Positron remote SSH features
So with that, I put some screenshots of different areas of the application. The first one I would like to highlight here is that you can pre-configure specific hosts so that you can connect to the desired host. So once you click Connect to Host, there will be a list of your pre-configured hosts. And then you can just go ahead and connect to it. This is very helpful if you have multiple remote environments, because sometimes people, for example, might set up one VM, one box for light tasks and another one for very heavy tasks.
Once you're connected, there is a very clear indication that you are connected in the lower left corner. And I think that's very helpful to preventing anyone, including myself, from getting lost, from not knowing which box you are at.
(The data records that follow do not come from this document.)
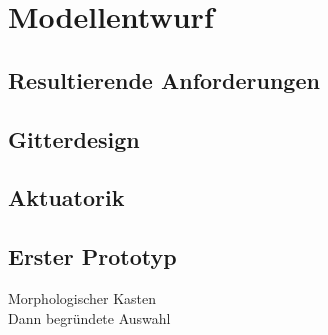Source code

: \chapter{Modellentwurf}

\section{Resultierende Anforderungen}

\section{Gitterdesign}

\section{Aktuatorik}

\section{Erster Prototyp}
Morphologischer Kasten\\
Dann begründete Auswahl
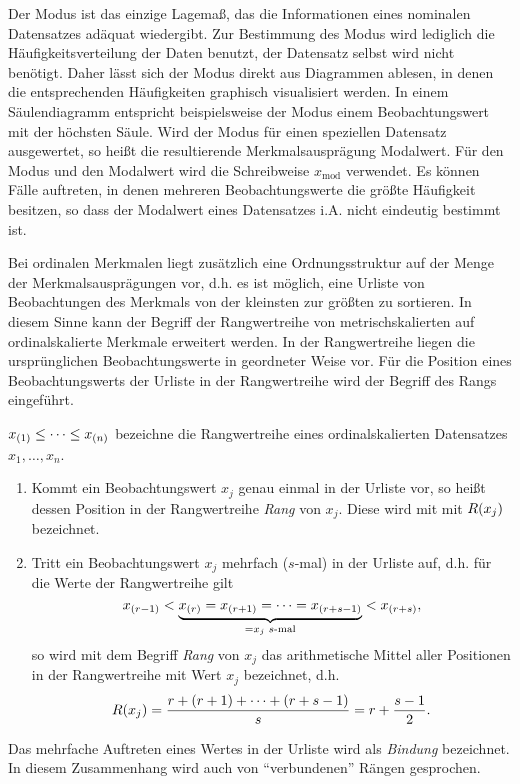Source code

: \documentclass{lecture}
\begin{document}
    Der Modus ist das einzige Lagemaß, das die Informationen eines nominalen Datensatzes adäquat wiedergibt.
    Zur Bestimmung des Modus wird lediglich die Häufigkeitsverteilung der Daten benutzt, der Datensatz selbst wird nicht benötigt.
    Daher lässt sich der Modus direkt aus Diagrammen ablesen, in denen die entsprechenden Häufigkeiten graphisch visualisiert werden.
    In einem Säulendiagramm entspricht beispielsweise der Modus einem Beobachtungswert mit der höchsten Säule.
    Wird der Modus für einen speziellen Datensatz ausgewertet, so heißt die resultierende Merkmalsausprägung Modalwert.
    Für den Modus und den Modalwert wird die Schreibweise \(x_{\text{mod}}\) verwendet.
    Es können Fälle auftreten, in denen mehreren Beobachtungswerte die größte Häufigkeit besitzen, so dass der Modalwert eines Datensatzes i.A. nicht eindeutig bestimmt ist.

    Bei ordinalen Merkmalen liegt zusätzlich eine Ordnungsstruktur auf der Menge der Merkmalsausprägungen vor, d.h. es ist möglich, eine Urliste von Beobachtungen des Merkmals von der kleinsten zur größten zu sortieren.
    In diesem Sinne kann der Begriff der Rangwertreihe von metrischskalierten auf ordinalskalierte Merkmale erweitert werden.
    In der Rangwertreihe liegen die ursprünglichen Beobachtungswerte in geordneter Weise vor.
    Für die Position eines Beobachtungswerts der Urliste in der Rangwertreihe wird der Begriff des Rangs eingeführt.

    \begin{definition}
        \(x_{\parentheses*{1}} \le \cdots \le x_{\parentheses*{n}}\) bezeichne die Rangwertreihe eines ordinalskalierten Datensatzes \(x_1, \ldots, x_n\).
        \begin{enumerate}
            \item Kommt ein Beobachtungswert \(x_j\) genau einmal in der Urliste vor, so heißt dessen Position in der Rangwertreihe \emph{Rang} von \(x_j\).
            Diese wird mit mit \(R\parentheses*{x_j}\) bezeichnet.
            \item Tritt ein Beobachtungswert \(x_j\) mehrfach (\(s\)-mal) in der Urliste auf, d.h. für die Werte der Rangwertreihe gilt
            \[
                x_{\parentheses*{r - 1}} < \underbrace{x_{\parentheses*{r}} = x_{\parentheses*{r + 1}} = \cdots = x_{\parentheses*{r + s - 1}}}_{= x_j\text{ \(s\)-mal}} < x_{\parentheses*{r + s}},
            \]
            so wird mit dem Begriff \emph{Rang} von \(x_j\) das arithmetische Mittel aller Positionen in der Rangwertreihe mit Wert \(x_j\) bezeichnet, d.h.
            \[
                R\parentheses*{x_j} = \frac{r + \parentheses*{r + 1} + \cdots + \parentheses*{r + s - 1}}{s} = r + \frac{s - 1}{2}.
            \]
        \end{enumerate}
        Das mehrfache Auftreten eines Wertes in der Urliste wird als \emph{Bindung} bezeichnet.
        In diesem Zusammenhang wird auch von ``verbundenen'' Rängen gesprochen.
    \end{definition}
\end{document}
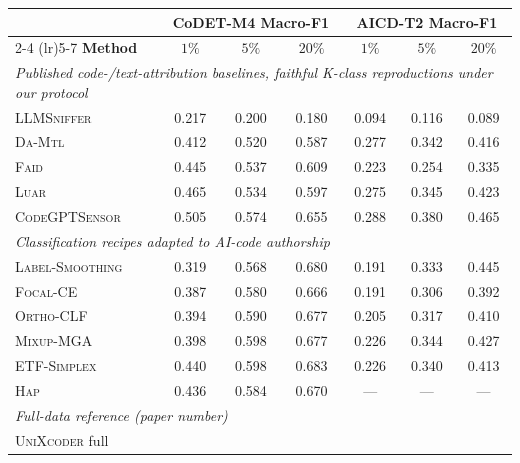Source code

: ﻿\documentclass[11pt]{article}
\begin{document}
\begin{table}[t]
\centering
\small
\setlength{\tabcolsep}{4pt}
\begin{tabular}{l ccc ccc}
\toprule
& \multicolumn{3}{c}{\textbf{CoDET-M4} Macro-F1}
& \multicolumn{3}{c}{\textbf{AICD-T2} Macro-F1} \\
\cmidrule(lr){2-4} \cmidrule(lr){5-7}
\textbf{Method}
& $1\%$ & $5\%$ & $20\%$ & $1\%$ & $5\%$ & $20\%$ \\
\midrule
\multicolumn{7}{l}{\emph{Published code-/text-attribution baselines, faithful K-class reproductions under our protocol}} \\
\textsc{LLMSniffer}~\citep{llmsniffer2024}
                                           & 0.217 & 0.200 & 0.180 & 0.094 & 0.116 & 0.089 \\
\textsc{Da-Mtl}~\citep{damtl2025}          & 0.412 & 0.520 & 0.587 & 0.277 & 0.342 & 0.416 \\
\textsc{Faid}~\citep{orel2025droid}        & 0.445 & 0.537 & 0.609 & 0.223 & 0.254 & 0.335 \\
\textsc{Luar}~\citep{luar2024}             & 0.465 & 0.534 & 0.597 & 0.275 & 0.345 & 0.423 \\
\textsc{CodeGPTSensor}~\citep{xu2025codegptsensor}
                                           & 0.505 & 0.574 & 0.655 & 0.288 & 0.380 & 0.465 \\
\midrule
\multicolumn{7}{l}{\emph{Classification recipes adapted to AI-code authorship}} \\
\textsc{Label-Smoothing}~\citep{guo2022unixcoder}
                                           & 0.319 & 0.568 & 0.680 & 0.191 & 0.333 & 0.445 \\
\textsc{Focal-CE}                          & 0.387 & 0.580 & 0.666 & 0.191 & 0.306 & 0.392 \\
\textsc{Ortho-CLF}~\citep{galanti2025hncoe}
                                           & 0.394 & 0.590 & 0.677 & 0.205 & 0.317 & 0.410 \\
\textsc{Mixup-MGA}                         & 0.398 & 0.598 & 0.677 & 0.226 & 0.344 & 0.427 \\
\textsc{ETF-Simplex}~\citep{galanti2025hncoe}
                                           & 0.440 & 0.598 & 0.683 & 0.226 & 0.340 & 0.413 \\
\textsc{Hap}                               & 0.436 & 0.584 & 0.670 & --- & --- & --- \\
\midrule
\multicolumn{7}{l}{\emph{Full-data reference (paper number)}} \\
\textsc{UniXcoder} full~\citep{orel2025codetm4}

\end{tabular}
\end{table}
\end{document}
And I did play around with multiple boxes. And at some point, I had to rely on that indicator to know, oh, I'm still using that one.
And then one other part that I find really helpful is the automated port forwarding, which means that you can have different types of applications and the hosts being forward to the specific ports. For me, that I'm not used to assigning the ports myself, that's just generally really helpful. You can run, as usual, the Shiny apps and so on. You can still run the Shiny app within Positron with the automated port forwarding, even when you are inside a box.
Exploring the data
So that's the parquet files for three years for each state. And one thing I would like to emphasize here is if I go on to, for example, Pennsylvania. That's how the data looks like.
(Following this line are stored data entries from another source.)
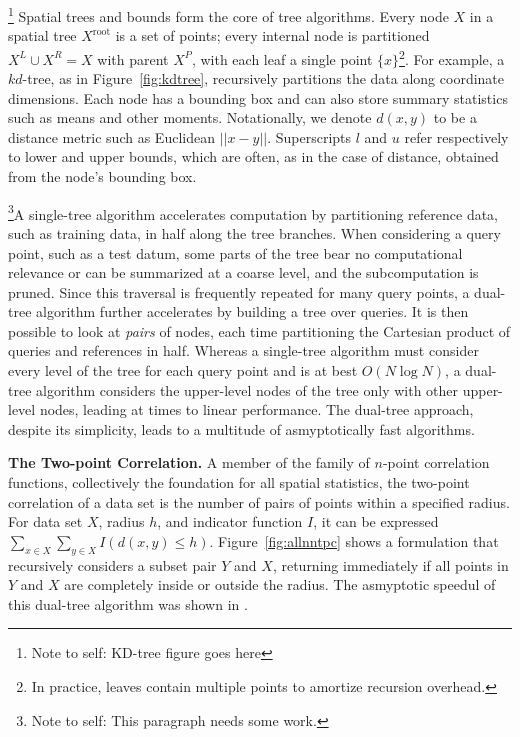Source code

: \documentclass[times, leqno,twocolumn]{article}
\newcommand{\authornote}[1]{\footnote{Note to self: #1}}
\newcommand{\union}{\cup}
\newcommand{\fig}[1]{Figure~\ref{fig:#1}}
\newcommand{\kdroot}[1]{#1^{\text{root}}}
\newcommand{\kdleft}[1]{#1^{\!L}}
\newcommand{\kdright}[1]{#1^{\!R}}
\newcommand{\kdparent}[1]{#1^{\!P}}
\newcommand{\dist}[2]{d(#1,#2)}
\begin{document}
\authornote{KD-tree figure goes here}
Spatial trees and bounds form the core of tree algorithms.
Every node $X$ in a spatial tree $\kdroot{X}$ is a set of points; every internal node is partitioned $\kdleft{X} \union \kdright{X} = X$ with parent $\kdparent{X}$, with each leaf a single point $\{x\}$\footnote{In practice, leaves contain multiple points to amortize recursion overhead.}.
For example, a $kd$-tree\cite{preparata_kdtrees}, as in \fig{kdtree}, recursively partitions the data along coordinate dimensions.
Each node has a bounding box and can also store summary statistics such as means and other moments.
Notationally, we denote $\dist{x}{y}$ to be a distance metric such as Euclidean $||x-y||$.
Superscripts $l$ and $u$ refer respectively to lower and upper bounds, which are often, as in the case of distance, obtained from the node's bounding box.

\authornote{This paragraph needs some work.}A single-tree algorithm accelerates computation by partitioning reference data, such as training data, in half along the tree branches.
When considering a query point, such as a test datum, some parts of the tree bear no computational relevance or can be summarized at a coarse level, and the subcomputation is pruned.
Since this traversal is frequently repeated for many query points, a dual-tree algorithm further accelerates by building a tree over queries.
It is then possible to look at {\it pairs} of nodes, each time partitioning the Cartesian product of queries and references in half.
Whereas a single-tree algorithm must consider every level of the tree for each query point and is at best $O(N \log N)$, a dual-tree algorithm considers the upper-level nodes of the tree only with other upper-level nodes, leading at times to linear performance.
The dual-tree approach, despite its simplicity, leads to a multitude of asmyptotically fast algorithms.

{\bf The Two-point Correlation.}
A member of the family of $n$-point correlation functions, collectively the foundation for all spatial statistics, the two-point correlation of a data set is the number of pairs of points within a specified radius.
For data set $X$, radius $h$, and indicator function $I$, it can be expressed
$\sum_{x \in X} \sum_{y \in X} I(d(x, y) \leq h)$.
Figure~\ref{fig:allnntpc} shows a formulation that recursively considers a subset pair $Y$ and $X$, returning immediately if all points in $Y$ and $X$ are completely inside or outside the radius.
The asmyptotic speedul of this dual-tree algorithm was shown in \cite{gray_nips}.
\end{document}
We can see here that we have over 20 million rows, eight columns. And one thing I really like about exploring data with the Positron, and specifically with that data explorer tool, is the ability to interact with your data and get to know it better. Because especially now with AI, it's very easy to fall into the trap of asking AI to do things and then it messing things up. Whereas once you are actually interacting with the data, you get to know it better. And you can avoid some pitfalls.
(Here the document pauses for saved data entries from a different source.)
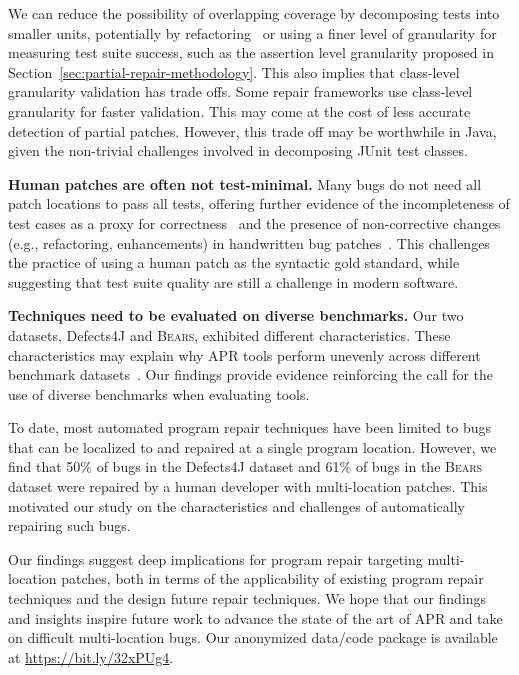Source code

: \documentclass[10pt, conference]{IEEEtran}
\newcommand\bears{\textsc{Bears}\xspace}
\begin{document}
We can reduce the possibility of overlapping coverage by decomposing tests into
smaller units, potentially by
refactoring~\cite{b-refactoring} or using a finer level of granularity for
measuring test suite success, such as the assertion level granularity proposed
in Section~\ref{sec:partial-repair-methodology}.
This also implies that class-level granularity validation has trade offs. Some
repair frameworks use class-level granularity for faster validation. This may
come at the cost of less accurate detection of partial patches. However, this
trade off may be worthwhile in Java, given the non-trivial challenges involved in
decomposing JUnit test classes.

\vspace{1ex}
\noindent\textbf{Human patches are often not test-minimal.}
Many bugs do not need all patch locations to pass all tests,
offering further evidence of the incompleteness of test cases as a
proxy for correctness~\cite{patch-correctness} and the
presence of non-corrective changes (e.g., refactoring, enhancements)
in handwritten bug patches~\cite{api-refactoring, tangledchanges}.  This
challenges the practice of using a human patch as the syntactic gold standard,
while suggesting that test suite quality
are still a challenge in modern software.

\vspace{1ex}
\noindent\textbf{Techniques need to be evaluated on diverse benchmarks.}
Our two datasets, Defects4J and \bears, exhibited different characteristics.
These characteristics may explain why APR tools perform unevenly across
different benchmark datasets~\cite{durieux-repair-them-all}. Our findings
provide evidence reinforcing the call for the use of diverse benchmarks when
evaluating tools.

\vspace{1ex}
To date, most automated program repair techniques have been limited to bugs that
can be localized to and repaired at a single program location. However, we find
that 50\% of bugs in the Defects4J dataset and 61\% of bugs in the \bears dataset
were repaired by a human developer with multi-location patches. This motivated
our study on the characteristics and challenges of automatically repairing such bugs. 

Our findings suggest deep implications for program repair targeting
multi-location patches, both in terms of the applicability of existing program
repair techniques and the design future repair techniques.  We hope that our
findings and insights inspire future work to advance the state of the art of APR
and take on difficult multi-location bugs.  Our anonymized data/code package is
available at \url{https://bit.ly/32xPUg4}.



\end{document}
So it's 11% of my rows were for that parameter. And then one thing I had noted before already, but I just wanted to show, if you're interested about the data, everyone knows the range that pH is usually assigned to. Like up to 14 and so on. If you go on sort ascending, for example, you can see that you have minus 99999. Does anyone know why that pH is so negative? Yeah, just missing data. They just assigned that value.
So yeah, situations like this, if you're not in close contact with your data, that's the type of thing that AI can take on and really hallucinate. And then let's say if you were to get the average, for example, of all of this, it would be quite bad because there is a lot...
And then what I find cool as well, let's say if I want to share this view with someone so that the person can put it in a notebook or something, I can just convert to code to like SQL, Pandas, or Polars, and it can just send it to them. So that type of exploration is something that I'm really interested in data science, both through notebooks and data exploration in general, in order to enable people to, when they use AI, they can also know what they're doing with their data and so on.
It's the Data Explorer within Positron. You don't need to install anything. It's already native. It works with Pandas, Polars, DataFrames, like anything pretty much.
So he was asking about the changes that we had to make to enable remote SSH in Positron. I joined Positron in April. So to be honest, I don't know all the details of the work that went behind it. One thing that I would mention, though, that using remote SSH, and I will mention actually someone who did the implementation, and I'm happy to put in touch with him, but one thing that I enjoy about remote SSH in Positron is the ability to use it within your usual workflow of data exploration. So you don't need to swap between different applications or different things or install extensions or any of that. It's just already there, native, and all batteries included and so on.
Results and benchmarks
So in terms of the results of some exploration that I did for the three-year data collection, the ones in asterisk are ones that the speeds of the runtime were estimated, actually. I actually didn't do them. But I tried to use a machine that performance is about the same as my laptop, as a baseline, as well as some stronger, like higher computing capabilities virtual machines. And I essentially did the same task and recorded how long it took for each of the remote hosts. And I could get up to this point of reducing from seven to one minutes, that's how long it took in my laptop, to 33 minutes, so by half, essentially, the time.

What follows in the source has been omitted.